A Triangle Package Machinery cartoner at the Post Foods facility in Niagara Falls.

A Triangle Package Machinery cartoner at the Post Foods facility in Niagara Falls.

Some of the other equipment utilized by Post Foods Canada at the Niagara Falls operation includes:

  • Ishida weighscales distributed by Heat and Control;
  • SUS 2500 baggers from Bosch Packaging Technology (available in Canada via Charles Downer and Co.), and other baggers from Rovema;
  • Carton erectors from: Bosch Packaging Tech­nology; Triangle Package Ma­chinery utilizing Rockwell Automation’s Allen-Bradley Panel View Plus 1500 control panels; and F.N. Smith side-seam gluing machines capable of pre-forming up to 400 cartons per minute;
  • Adhesives manufactured by H.B. Fuller utilizing multiple Nordson ProBlue adhesive application systems of various tank sizes;
  • A Delkor case-packing machine;
  • Corrugated cartons converted by Noram­pac, a Division of Cascades;
  • Paperboard packs from Cascades;
  • Multiple coders, including a D320i that sit atop a Domino DPX500 vapor ex­tractor at the Shreddies packaging line;
  • Additional metal detectors include those manufactured by LOMA Systems and Fortress Technology for mainly bulk product flow; including Loma’s IQ³ model metal detection unit working alongside the LCW 3000 checkweigher on the checkweighing and finished package areas;
  • Ryson spiral conveyors;
  • Transfer conveyors manufactured by SpanTech Canada;
  • a Videojet P3400 label printer-applicator utilizing a SATO M-8640Se print engine;
  • Palletizers manufactured by RMT Robotics and Priority One;
  • Signature-blue shipping pallets supplied by CHEP; 
  • Stretchwrappers from both Wulftec In­ter­national and Orion Packaging Systems.

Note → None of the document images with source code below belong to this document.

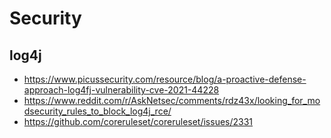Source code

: # Security

## log4j

* <https://www.picussecurity.com/resource/blog/a-proactive-defense-approach-log4fj-vulnerability-cve-2021-44228>
* <https://www.reddit.com/r/AskNetsec/comments/rdz43x/looking_for_modsecurity_rules_to_block_log4j_rce/>
* <https://github.com/coreruleset/coreruleset/issues/2331>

“The Anritsu systems are very high-quality in both their build and function,” relates Friesen. “Most importantly, they are very easy to work with and have a very simple learning curve for new people.”

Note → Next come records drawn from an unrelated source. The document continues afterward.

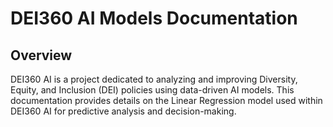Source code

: # DEI360 AI Models Documentation

## Overview

DEI360 AI is a project dedicated to analyzing and improving Diversity, Equity, and Inclusion (DEI) policies using data-driven AI models. This documentation provides details on the Linear Regression model used within DEI360 AI for predictive analysis and decision-making.
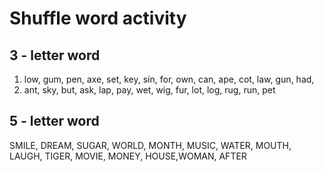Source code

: # Shuffle word activity

## 3 - letter word

1. low, gum, pen, axe, set, key, sin, for, own, can, ape, cot, law, gun, had, 
2. ant, sky, but, ask, lap, pay, wet, wig, fur, lot, log, rug, run, pet

## 5 - letter word

SMILE, DREAM, SUGAR, WORLD, MONTH, MUSIC, WATER, MOUTH, LAUGH, TIGER, MOVIE, MONEY, HOUSE,WOMAN, AFTER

A Domino laser coder on a cartoner manufactured by Bosch Packaging Technology, the latter distributed in Canada by Charles Downer and Co.

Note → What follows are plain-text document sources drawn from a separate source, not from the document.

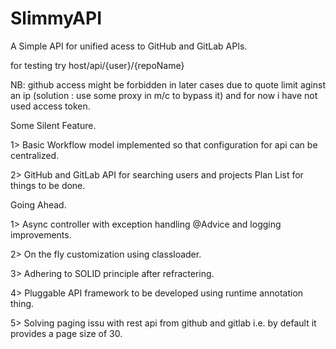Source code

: # SlimmyAPI
A Simple API for unified acess to GitHub and GitLab APIs.

for testing try host/api/{user}/{repoName}

NB: github access might be forbidden in later cases due to quote limit aginst an ip (solution : use some proxy in m/c to bypass it) and for now i have not used access token.

Some Silent Feature.

1> Basic Workflow model implemented so that configuration for api can be centralized.

2> GitHub and GitLab API for searching users and projects
Plan List for things to be done.

Going Ahead.

1> Async controller with exception handling @Advice and logging improvements.

2> On the fly customization using classloader.

3> Adhering to SOLID principle after refractering.

4> Pluggable API framework to be developed using runtime annotation thing.

5> Solving paging issu with rest api from github and gitlab i.e. by default it provides a page size of 30.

A Domino laser coder on a cartoner manufactured by Bosch Packaging Technology, the latter distributed in Canada by Charles Downer and Co.

As for the mutually, beneficial working relationship developed between Post and Abbey Packaging, Friesen sums up by saying he hopes it continues to move forward.
“I am currently scoping out two new systems for a future installation with them, and if all goes as well as the previous projects, I’m confident we’ll continue to work together on new projects.